Otro rayo. El foco de la sala titiló. Y más allá, un punto encendido. Como fuego. Iba creciendo.
A. me abrazó. La estreché contra mí por instinto. Ambos sabíamos que lo que teníamos estaba terminando, pero ninguno de los dos quería afrontarlo. Es espantoso saber que se acerca el final de algo que amas, y saber que es el peor final posible. El nuestro no era el peor, pero se sentía como si lo fuera.
Salimos del cuarto y ella volvió a la habitación de M. A través de la puerta entreabierta capté una escena de absoluta belleza. M., acostada, casi dormida, los ojos cerrados en una expresión de dolor bíblico. A lado y lado de ella, su madre y su hermana, tomándola de las manos y susurrándole al oído, y a sus pies, sus tías, calmándola con caricias.
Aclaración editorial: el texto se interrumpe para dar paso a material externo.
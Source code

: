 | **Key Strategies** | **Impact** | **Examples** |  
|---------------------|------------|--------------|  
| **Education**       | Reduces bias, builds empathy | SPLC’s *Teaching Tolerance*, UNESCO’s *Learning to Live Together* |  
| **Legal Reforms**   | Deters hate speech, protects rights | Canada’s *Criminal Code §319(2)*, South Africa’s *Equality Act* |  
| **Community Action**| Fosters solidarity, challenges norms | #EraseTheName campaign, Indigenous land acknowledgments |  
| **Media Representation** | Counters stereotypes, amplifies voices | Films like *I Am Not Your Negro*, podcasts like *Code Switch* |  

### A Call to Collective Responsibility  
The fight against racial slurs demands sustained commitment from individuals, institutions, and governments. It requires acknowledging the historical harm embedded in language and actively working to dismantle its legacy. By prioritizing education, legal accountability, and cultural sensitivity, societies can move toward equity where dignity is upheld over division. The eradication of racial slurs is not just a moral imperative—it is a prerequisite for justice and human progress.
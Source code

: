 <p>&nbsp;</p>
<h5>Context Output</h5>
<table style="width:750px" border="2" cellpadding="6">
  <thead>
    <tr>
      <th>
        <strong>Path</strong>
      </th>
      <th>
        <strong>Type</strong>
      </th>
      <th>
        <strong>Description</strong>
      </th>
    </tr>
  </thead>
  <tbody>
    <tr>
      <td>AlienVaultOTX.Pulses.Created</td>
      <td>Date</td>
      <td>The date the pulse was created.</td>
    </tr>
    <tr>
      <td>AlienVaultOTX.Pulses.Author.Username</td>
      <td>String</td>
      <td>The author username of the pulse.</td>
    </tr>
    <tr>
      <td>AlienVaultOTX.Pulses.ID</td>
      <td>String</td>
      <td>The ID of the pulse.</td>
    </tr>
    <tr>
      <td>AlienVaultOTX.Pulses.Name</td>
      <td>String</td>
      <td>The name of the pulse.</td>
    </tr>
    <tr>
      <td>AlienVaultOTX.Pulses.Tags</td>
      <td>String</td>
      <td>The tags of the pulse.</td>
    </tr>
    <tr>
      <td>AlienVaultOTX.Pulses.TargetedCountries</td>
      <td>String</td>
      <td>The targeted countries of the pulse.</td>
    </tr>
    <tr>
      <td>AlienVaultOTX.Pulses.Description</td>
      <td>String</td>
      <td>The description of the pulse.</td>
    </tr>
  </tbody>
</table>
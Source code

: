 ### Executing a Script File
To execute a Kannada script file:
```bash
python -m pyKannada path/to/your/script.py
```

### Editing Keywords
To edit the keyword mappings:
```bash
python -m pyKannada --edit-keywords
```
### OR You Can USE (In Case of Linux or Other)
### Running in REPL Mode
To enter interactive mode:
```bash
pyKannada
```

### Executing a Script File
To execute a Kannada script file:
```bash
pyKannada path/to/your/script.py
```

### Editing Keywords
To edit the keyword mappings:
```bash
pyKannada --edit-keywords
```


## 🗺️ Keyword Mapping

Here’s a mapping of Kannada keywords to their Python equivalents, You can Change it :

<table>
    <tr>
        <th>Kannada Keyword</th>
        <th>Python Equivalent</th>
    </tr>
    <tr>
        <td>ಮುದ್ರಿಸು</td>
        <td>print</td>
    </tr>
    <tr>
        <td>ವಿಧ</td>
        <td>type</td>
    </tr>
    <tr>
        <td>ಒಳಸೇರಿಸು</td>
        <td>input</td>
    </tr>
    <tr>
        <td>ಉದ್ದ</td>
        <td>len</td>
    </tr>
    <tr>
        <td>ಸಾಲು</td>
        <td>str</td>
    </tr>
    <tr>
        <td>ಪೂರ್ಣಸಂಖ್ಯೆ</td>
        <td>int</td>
Tanto amor me pareció violento. Como si todo ese afecto se estrellara contra un muro. Una punzada me cruzó el estómago.
A. me miró. Cerró la puerta. Me fui a la sala. J. y S. levantaron la vista un segundo antes de volver a sus teléfonos. Fui a la cocina y vacié el whisky por el lavaplatos.
Todo el cuarto era azul, negro, violeta. Sumergido. La lámpara no podía contra eso. J. y S. eran sombras.
Afuera, la ciudad parecía flotar. Faroles, ventanas, nada más. Las calles estaban vacías, y el aire olía a piedra mojada y desastre. A lo lejos, una sirena. Luces rojas y azules. Un choque, quizás.
Pensé en él. Corriendo. Sudando. Acabado. Su rostro estaría en todos los medios. No tendría a dónde ir. Seguro buscaba una rendija donde meterse antes de que la tormenta lo alcanzara.
Estaba por caer. En minutos el agua lo borraría todo. Y más allá del aguacero, ardían hogueras. Una tras otra. Como si el mundo estuviera encendiéndose por dentro.